Thanks to this treatment in 2009 I graduated of the State University in my city, specialty Fine Arts, received Excellent diploma.

Another significant event in my life was to get acquainted with the great sculptor and artist Zurab Tsereteli - the first time in June 2003. Zurab personally invited me to their workshops on Tverskaya, the second time in 2008, I was invited to a master class in painting at the Zurab Tsereteli in Moscow on Prechistenka Street in his personal gallery.
I continue to enjoy life and now I have always a lot of inspiration and every day I paint artworks with new strength and believe in a good future.

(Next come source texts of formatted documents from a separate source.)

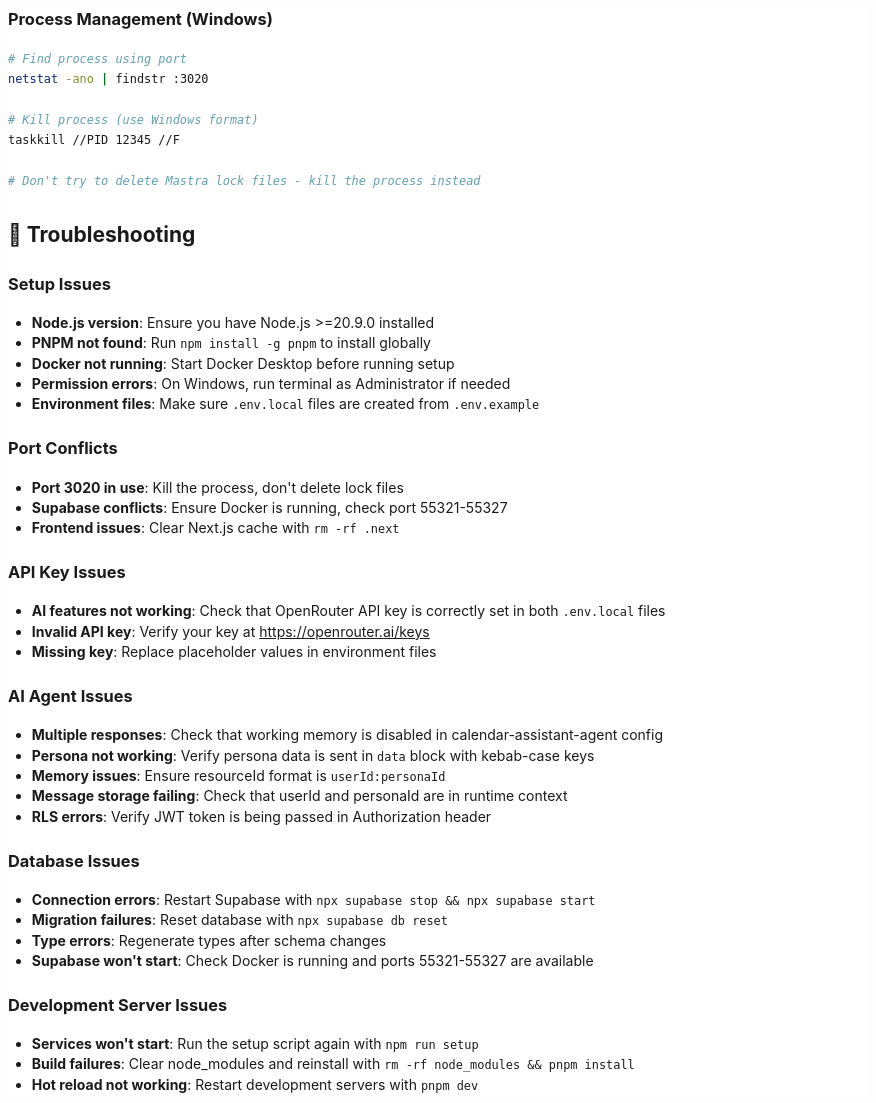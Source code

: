 ### Process Management (Windows)
```bash
# Find process using port
netstat -ano | findstr :3020

# Kill process (use Windows format)
taskkill //PID 12345 //F

# Don't try to delete Mastra lock files - kill the process instead
```

## 🚨 Troubleshooting

### Setup Issues
- **Node.js version**: Ensure you have Node.js >=20.9.0 installed
- **PNPM not found**: Run `npm install -g pnpm` to install globally
- **Docker not running**: Start Docker Desktop before running setup
- **Permission errors**: On Windows, run terminal as Administrator if needed
- **Environment files**: Make sure `.env.local` files are created from `.env.example`

### Port Conflicts
- **Port 3020 in use**: Kill the process, don't delete lock files
- **Supabase conflicts**: Ensure Docker is running, check port 55321-55327
- **Frontend issues**: Clear Next.js cache with `rm -rf .next`

### API Key Issues
- **AI features not working**: Check that OpenRouter API key is correctly set in both `.env.local` files
- **Invalid API key**: Verify your key at https://openrouter.ai/keys
- **Missing key**: Replace placeholder values in environment files

### AI Agent Issues
- **Multiple responses**: Check that working memory is disabled in calendar-assistant-agent config
- **Persona not working**: Verify persona data is sent in `data` block with kebab-case keys
- **Memory issues**: Ensure resourceId format is `userId:personaId`
- **Message storage failing**: Check that userId and personaId are in runtime context
- **RLS errors**: Verify JWT token is being passed in Authorization header

### Database Issues
- **Connection errors**: Restart Supabase with `npx supabase stop && npx supabase start`
- **Migration failures**: Reset database with `npx supabase db reset`
- **Type errors**: Regenerate types after schema changes
- **Supabase won't start**: Check Docker is running and ports 55321-55327 are available

### Development Server Issues
- **Services won't start**: Run the setup script again with `npm run setup`
- **Build failures**: Clear node_modules and reinstall with `rm -rf node_modules && pnpm install`
- **Hot reload not working**: Restart development servers with `pnpm dev`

About 5 years ago I finished treatment of stem cell in Moscow, because my body has become stronger and my professor L.Grinio finished medical activities due to illness (she is now 87 years old and she does not accept patients). At the time she told me about gene therapy - treatment which in the future will treat people with SMA and maybe even cure them completely. Then I did not know which country to seek this treatment, I had no contacts of doctors and clinics. But one year ago, I saw an article on the internet about what to Nationwide Children's Hospital in Columbus, Ohio began the first phase of clinical trials of gene therapy for children with SMA type 1, which has so far been successful. Recently, I wrote a message on the further conduct of gene therapy to Jill Jarecki - research director at Families of Spinal Muscular Atrophy (FSMA) and he said that within a year is planned to conduct clinical trials of gene therapy for people with type 2 SMA.